## Instructions to follow
I'd like the data below restated word for word, with the pictures left out.

## Given data
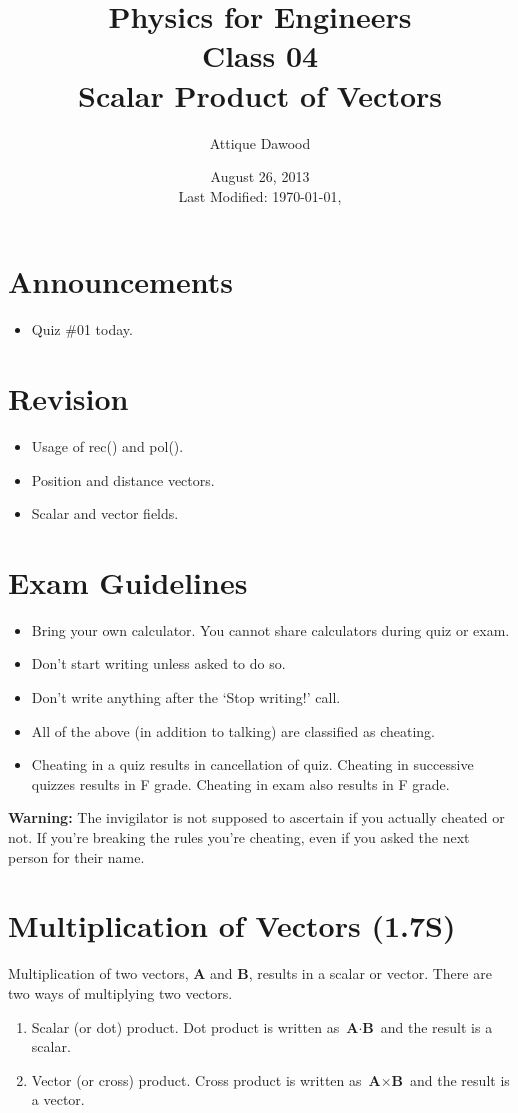 \documentclass[12pt,a4paper]{article}
\title{\vspace{-2cm}Physics for Engineers\\Class 04\\Scalar Product of Vectors}
\author{Attique Dawood}
\date{August 26, 2013\\[0.2cm] Last Modified: \today, \currenttime}
\begin{document}
\maketitle
\section{Announcements}
\begin{itemize}
\item Quiz \#01 today.
\end{itemize}
\section{Revision}
\begin{itemize}
\item Usage of rec() and pol().
\item Position and distance vectors.
\item Scalar and vector fields.
\end{itemize}
\section{Exam Guidelines}
\begin{itemize}
\item Bring your own calculator. You cannot share calculators during quiz or exam.
\item Don't start writing unless asked to do so.
\item Don't write anything after the `Stop writing!' call.
\item All of the above (in addition to talking) are classified as cheating.
\item Cheating in a quiz results in cancellation of quiz. Cheating in successive quizzes results in F grade. Cheating in exam also results in F grade.
\end{itemize}
\textbf{Warning:} The invigilator is not supposed to ascertain if you actually cheated or not. If you're breaking the rules you're cheating, even if you asked the next person for their name.
\section{Multiplication of Vectors (1.7S)}
Multiplication of two vectors, \textbf{A} and \textbf{B}, results in a scalar or vector. There are two ways of multiplying two vectors.
\begin{enumerate}
\item Scalar (or dot) product. Dot product is written as $\textbf{A}\cdot \textbf{B}$ and the result is a scalar.
\item Vector (or cross) product. Cross product is written as $\textbf{A}\times \textbf{B}$ and the result is a vector.
\end{enumerate}
\end{document}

## Completed task
 \documentclass[12pt,a4paper]{article}
\title{\vspace{-2cm}Physics for Engineers\\Class 04\\Scalar Product of Vectors}
\author{Attique Dawood}
\date{August 26, 2013\\[0.2cm] Last Modified: \today, \currenttime}
\begin{document}
\maketitle
\section{Announcements}
\begin{itemize}
\item Quiz \#01 today.
\end{itemize}
\section{Revision}
\begin{itemize}
\item Usage of rec() and pol().
\item Position and distance vectors.
\item Scalar and vector fields.
\end{itemize}
\section{Exam Guidelines}
\begin{itemize}
\item Bring your own calculator. You cannot share calculators during quiz or exam.
\item Don't start writing unless asked to do so.
\item Don't write anything after the `Stop writing!' call.
\item All of the above (in addition to talking) are classified as cheating.
\item Cheating in a quiz results in cancellation of quiz. Cheating in successive quizzes results in F grade. Cheating in exam also results in F grade.
\end{itemize}
\textbf{Warning:} The invigilator is not supposed to ascertain if you actually cheated or not. If you're breaking the rules you're cheating, even if you asked the next person for their name.
\section{Multiplication of Vectors (1.7S)}
Multiplication of two vectors, \textbf{A} and \textbf{B}, results in a scalar or vector. There are two ways of multiplying two vectors.
\begin{enumerate}
\item Scalar (or dot) product. Dot product is written as $\textbf{A}\cdot \textbf{B}$ and the result is a scalar.
\item Vector (or cross) product. Cross product is written as $\textbf{A}\times \textbf{B}$ and the result is a vector.
\end{enumerate}
\end{document}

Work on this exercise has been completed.